With the global economic slowdown showing signs of impacting global investment flows, the Government may be betting big on its Budgetary proposal on external borrowings through the sovereign debt market. This has already stirred a hornet’s nest with a section arguing that while India can rely on foreign savings/funding to meet its investment requirements, higher reliance on external funding runs the risk of destabilising the economy. Agarwal dismisses the fears as premature. “Those who doubt the government’s intention can draw comfort from the fact that this will help the government swap high-cost domestic debt for cheaper international credit, thereby helping to reduce interest rates. Moreover, the Government is cognizant of the concerns over the proposal and would go ahead only when they have been looked into and addressed,” says Agarwal.

The Government is also banking on the big budgetary push to infrastructure development with a focus on roads, railways and restructuring of the National Highway Programme.
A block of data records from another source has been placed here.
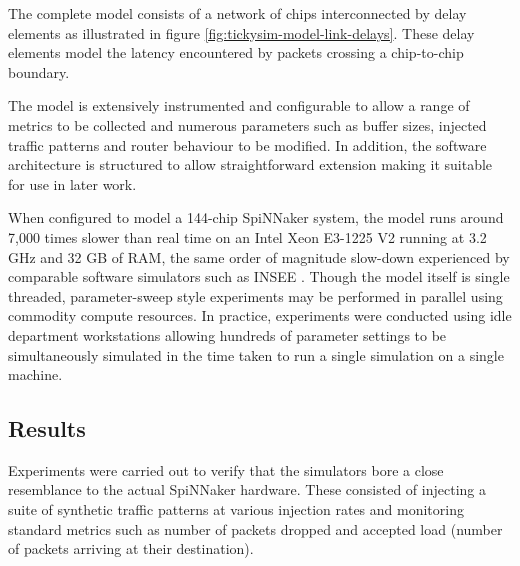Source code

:			The complete model consists of a network of chips interconnected by delay
			elements as illustrated in figure \ref{fig:tickysim-model-link-delays}.
			These delay elements model the latency encountered by packets crossing a
			chip-to-chip boundary.
			
			The model is extensively instrumented and configurable to allow a range of
			metrics to be collected and numerous parameters such as buffer sizes,
			injected traffic patterns and router behaviour to be modified. In
			addition, the software architecture is structured to allow straightforward
			extension making it suitable for use in later work.
			
			When configured to model a 144-chip SpiNNaker system, the model runs
			around 7,000 times slower than real time on an Intel Xeon E3-1225 V2
			running at 3.2 GHz and 32 GB of RAM, the same order of magnitude slow-down
			experienced by comparable software simulators such as INSEE
			\cite{navaridas11insee}. Though the model itself is single threaded,
			parameter-sweep style experiments may be performed in parallel using
			commodity compute resources. In practice, experiments were conducted using
			idle department workstations allowing hundreds of parameter settings to be
			simultaneously simulated in the time taken to run a single simulation on a
			single machine.
		
		\subsection{Results}
			
			
			Experiments were carried out to verify that the simulators bore a close
			resemblance to the actual SpiNNaker hardware. These consisted of injecting
			a suite of synthetic traffic patterns at various injection rates and
			monitoring standard metrics such as number of packets dropped and accepted
			load (number of packets arriving at their destination).
			
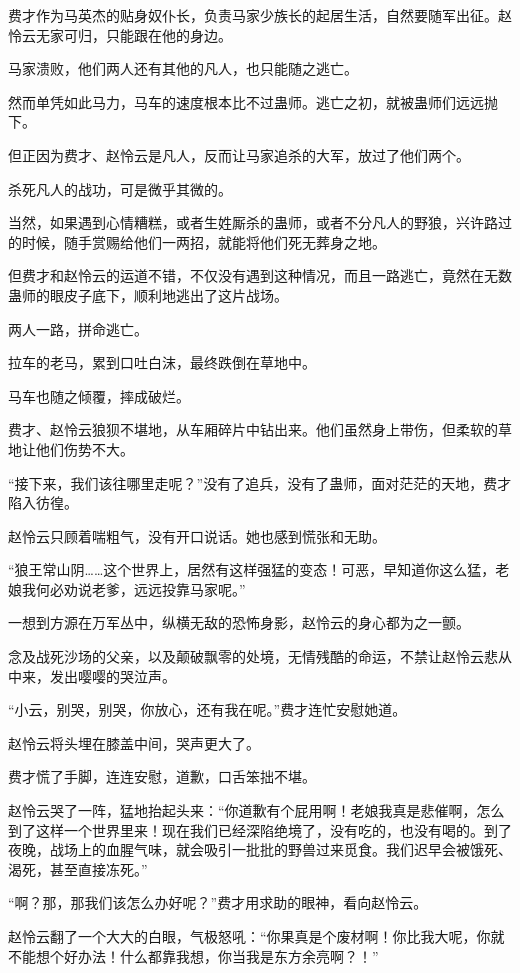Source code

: \begin{this_body}
费才作为马英杰的贴身奴仆长，负责马家少族长的起居生活，自然要随军出征。赵怜云无家可归，只能跟在他的身边。

马家溃败，他们两人还有其他的凡人，也只能随之逃亡。

然而单凭如此马力，马车的速度根本比不过蛊师。逃亡之初，就被蛊师们远远抛下。

但正因为费才、赵怜云是凡人，反而让马家追杀的大军，放过了他们两个。

杀死凡人的战功，可是微乎其微的。

当然，如果遇到心情糟糕，或者生姓厮杀的蛊师，或者不分凡人的野狼，兴许路过的时候，随手赏赐给他们一两招，就能将他们死无葬身之地。

但费才和赵怜云的运道不错，不仅没有遇到这种情况，而且一路逃亡，竟然在无数蛊师的眼皮子底下，顺利地逃出了这片战场。

两人一路，拼命逃亡。

拉车的老马，累到口吐白沫，最终跌倒在草地中。

马车也随之倾覆，摔成破烂。

费才、赵怜云狼狈不堪地，从车厢碎片中钻出来。他们虽然身上带伤，但柔软的草地让他们伤势不大。

“接下来，我们该往哪里走呢？”没有了追兵，没有了蛊师，面对茫茫的天地，费才陷入彷徨。

赵怜云只顾着喘粗气，没有开口说话。她也感到慌张和无助。

“狼王常山阴……这个世界上，居然有这样强猛的变态！可恶，早知道你这么猛，老娘我何必劝说老爹，远远投靠马家呢。”

一想到方源在万军丛中，纵横无敌的恐怖身影，赵怜云的身心都为之一颤。

念及战死沙场的父亲，以及颠破飘零的处境，无情残酷的命运，不禁让赵怜云悲从中来，发出嘤嘤的哭泣声。

“小云，别哭，别哭，你放心，还有我在呢。”费才连忙安慰她道。

赵怜云将头埋在膝盖中间，哭声更大了。

费才慌了手脚，连连安慰，道歉，口舌笨拙不堪。

赵怜云哭了一阵，猛地抬起头来：“你道歉有个屁用啊！老娘我真是悲催啊，怎么到了这样一个世界里来！现在我们已经深陷绝境了，没有吃的，也没有喝的。到了夜晚，战场上的血腥气味，就会吸引一批批的野兽过来觅食。我们迟早会被饿死、渴死，甚至直接冻死。”

“啊？那，那我们该怎么办好呢？”费才用求助的眼神，看向赵怜云。

赵怜云翻了一个大大的白眼，气极怒吼：“你果真是个废材啊！你比我大呢，你就不能想个好办法！什么都靠我想，你当我是东方余亮啊？！”


\end{this_body}
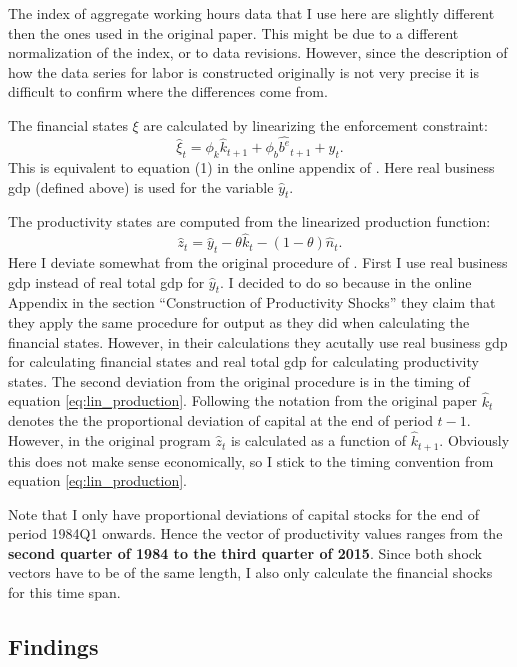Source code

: The index of aggregate working hours data that I use here are slightly
different then the ones used in the original paper. This might be due to a
different normalization of the index, or to data revisions. However, since the
description of how the data series for labor is constructed originally is not
very precise it is difficult to confirm where the differences come from.

The financial states \( \xi \) are calculated by linearizing the enforcement
constraint:
\begin{equation}
\label{eq:fin_shock_correct_timing}
    \hat{\xi}_t = \phi_k \hat{k}_{t+1} + \phi_b \hat{b^e}_{t+1} + \hat{y}_t.
\end{equation}
This is equivalent to equation (1) in the online appendix of
\textcite{jerman_macroeconomic_2012}. Here real business gdp (defined above) is
used for the variable \(\hat{y}_t\).

The productivity states are computed from the linearized production function:
\begin{equation}
\label{eq:lin_production}
    \hat{z}_t = \hat{y}_t - \theta \hat{k}_t - (1 - \theta) \hat{n}_t.
\end{equation}
Here I deviate somewhat from the original procedure of
\citeauthor{jerman_macroeconomic_2012}. First I use real business gdp instead
of real total gdp for \(\hat{y}_t\). I decided to do so because in the online
Appendix in the section ``Construction of Productivity Shocks'' they claim that
they apply the same procedure for output as they did when calculating the
financial states. However, in their calculations they acutally use real
business gdp for calculating financial states and real total gdp for
calculating productivity states. The second deviation from the original
procedure is in the timing of equation \ref{eq:lin_production}. Following the
notation from the original paper \(\hat{k}_t\) denotes the the proportional
deviation of capital at the end of period \(t - 1\). However, in the original
program \(\hat{z}_t\) is calculated as a function of \(\hat{k}_{t +
  1}\). Obviously this does not make sense economically, so I stick to the
timing convention from equation \ref{eq:lin_production}.

Note that I only have proportional deviations of capital stocks for the end of
period 1984Q1 onwards. Hence the vector of productivity values ranges from the
\textbf{second quarter of 1984 to the third quarter of 2015}. Since both shock
vectors have to be of the same length, I also only calculate the financial
shocks for this time span.


%         

\subsection{Findings}
\label{sec:findings}


\blindtext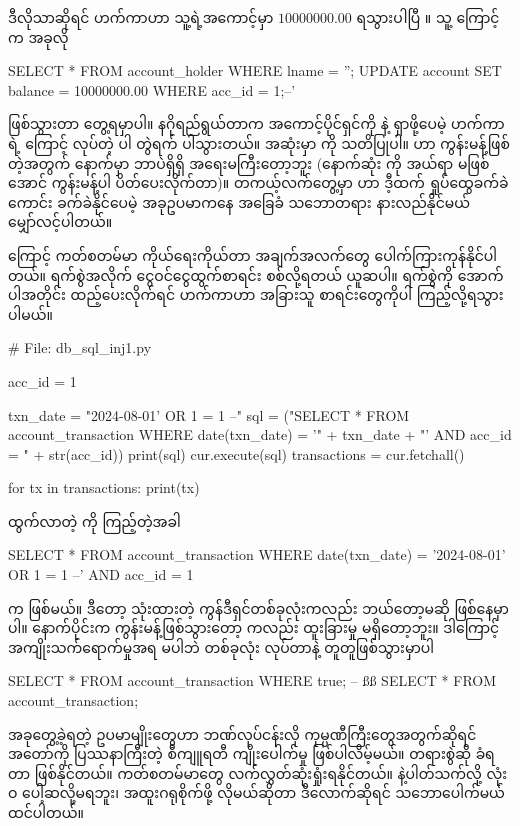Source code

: ဒီလိုသာဆိုရင် ဟက်ကာဟာ သူ့ရဲ့အကောင့်မှာ $10000000.00$ ရသွားပါပြီ \fEn{(!)}။ သူ့  ကြောင့်  က အခုလို
\begin{sql}
SELECT * FROM account_holder WHERE lname = '';
UPDATE account SET balance = 10000000.00 WHERE acc_id = 1;--'
\end{sql}
ဖြစ်သွားတာ တွေ့ရမှာပါ။ နဂိုရည်ရွယ်တာက အကောင့်ပိုင်ရှင်ကို  နဲ့ ရှာဖို့ပေမဲ့ ဟက်ကာရဲ့  ကြောင့်  လုပ်တဲ့  ပါ တွဲရက် ပါသွားတယ်။ အဆုံးမှာ  ကို သတိပြုပါ။ \fCode{--} ဟာ  ကွန်းမန့်ဖြစ်တဲ့အတွက် နောက်မှာ ဘာပဲရှိရှိ အရေးမကြီးတော့ဘူး (နောက်ဆုံး  ကို အယ်ရာ မဖြစ်အောင် ကွန်းမန့်ပါ ပိတ်ပေးလိုက်တာ)။ တကယ့်လက်တွေ့မှာ  ဟာ ဒီ့ထက် ရှုပ်ထွေခက်ခဲကောင်း ခက်ခဲနိုင်ပေမဲ့ အခုဥပမာကနေ အခြေခံ သဘောတရား နားလည်နိုင်မယ် မျှော်လင့်ပါတယ်။

 ကြောင့် ကတ်စတမ်မာ ကိုယ်ရေးကိုယ်တာ အချက်အလက်တွေ ပေါက်ကြားကုန်နိုင်ပါတယ်။ ရက်စွဲအလိုက် ငွေဝင်ငွေထွက်စာရင်း စစ်လို့ရတယ် ယူဆပါ။ ရက်စွဲကို အောက်ပါအတိုင်း ထည့်ပေးလိုက်ရင် ဟက်ကာဟာ အခြားသူ စာရင်းတွေကိုပါ ကြည့်လို့ရသွားပါမယ်။ 
%
\begin{py}
# File: db_sql_inj1.py 

acc_id = 1

txn_date = "2024-08-01' OR 1 = 1 --"
sql = ("SELECT * FROM account_transaction WHERE date(txn_date) = '" 
       + txn_date + "' AND acc_id = " + str(acc_id))
print(sql)
cur.execute(sql)
transactions = cur.fetchall()

for tx in transactions:
    print(tx)
\end{py}
%
ထွက်လာတဲ့  ကို ကြည့်တဲ့အခါ
\begin{sql}
SELECT * FROM account_transaction 
WHERE date(txn_date) = '2024-08-01' OR 1 = 1 --' AND acc_id = 1
\end{sql}
 က  ဖြစ်မယ်။ ဒီတော့  သုံးထားတဲ့  ကွန်ဒီရှင်တစ်ခုလုံးကလည်း ဘယ်တော့မဆို  ဖြစ်နေမှာပါ။ နောက်ပိုင်းက ကွန်းမန့်ဖြစ်သွားတော့  ကလည်း ထူးခြားမှု မရှိတော့ဘူး။ ဒါကြောင့် အကျိုးသက်ရောက်မှုအရ  မပါဘဲ  တစ်ခုလုံး  လုပ်တာနဲ့ တူတူဖြစ်သွားမှာပါ
\begin{sql}
SELECT * FROM account_transaction WHERE true;
-- ßß
SELECT * FROM account_transaction;
\end{sql}

အခုတွေ့ခဲ့ရတဲ့ ဥပမာမျိုးတွေဟာ ဘဏ်လုပ်ငန်းလို ကုမ္ပဏီကြီးတွေအတွက်ဆိုရင် အတော်ကို ပြဿ\allowbreak နာကြီးတဲ့ စီကျူရတီ ကျိုးပေါက်မှု ဖြစ်ပါလိမ့်မယ်။ တရားစွဲဆို ခံရတာ ဖြစ်နိုင်တယ်။ ကတ်စတမ်မာတွေ လက်လွှတ်ဆုံးရှုံးရနိုင်တယ်။  နဲ့ပါတ်သက်လို့ လုံးဝ ပေါ့ဆလို့မရဘူး၊ အထူးဂရုစိုက်ဖို့ လိုမယ်ဆိုတာ ဒီလောက်ဆိုရင်  သဘောပေါက်မယ် ထင်ပါတယ်။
According to Mark Delaney, chief investment officer, AustralianSuper which has put its money in the NIIF, India’s burgeoning infrastructure market is among the largest in Asia, which presents many opportunities for investment. The results are already showing. Singapore sovereign wealth fund GIC is expected to invest up to USD 621 million in the roads business of IRB Infrastructure Developers Ltd and there are more in the works.

Going ahead, new opportunities are emerging which have immense potential to draw FDI in India like renewable energy. More than US$ 42 billion has been invested in India’s renewable energy sector since 2014 and new investments in clean energy in the country reached US$ 11.1 billion in 2018. There is more to come with India’s solar power capacity growth pegged at 105.9 GW by 2028, up from 26 GW in 2018.

The Government has initiated a robust research and innovation culture complimented by the flagship programme “Start-up India” with 1.4 billion dollars fund for four years to create a startup ecosystem in India. The continuing digitisation of the economy in India is going to create many opportunities for international investors. As the talent and technology in the country become more and more integrated, it is going to need significant amounts of capital and proven investors like Goldman Sachs to see immense opportunity to bring more foreign investors and facilitate direct investment to India.

The road ahead has still many potholes restricting India’s easy access to foreign capital but the Government’s new determination supported by positive global forecasts of India’s potential should keep investor sentiment high. India, according to the World Bank, is still “the fastest-growing major economy in the world”, despite its slip to the seventh place in the global GDP rankings and will push past the 7 per cent mark as the impact of the measures unveiled by the government takes effect. That’s a lot of room for optimism.

Nivedita Mukherjee
Author is a specialist in international affairs (trade and investment), strategic communications and policy advocacy with M.Phil in International Relations from the University of Delhi.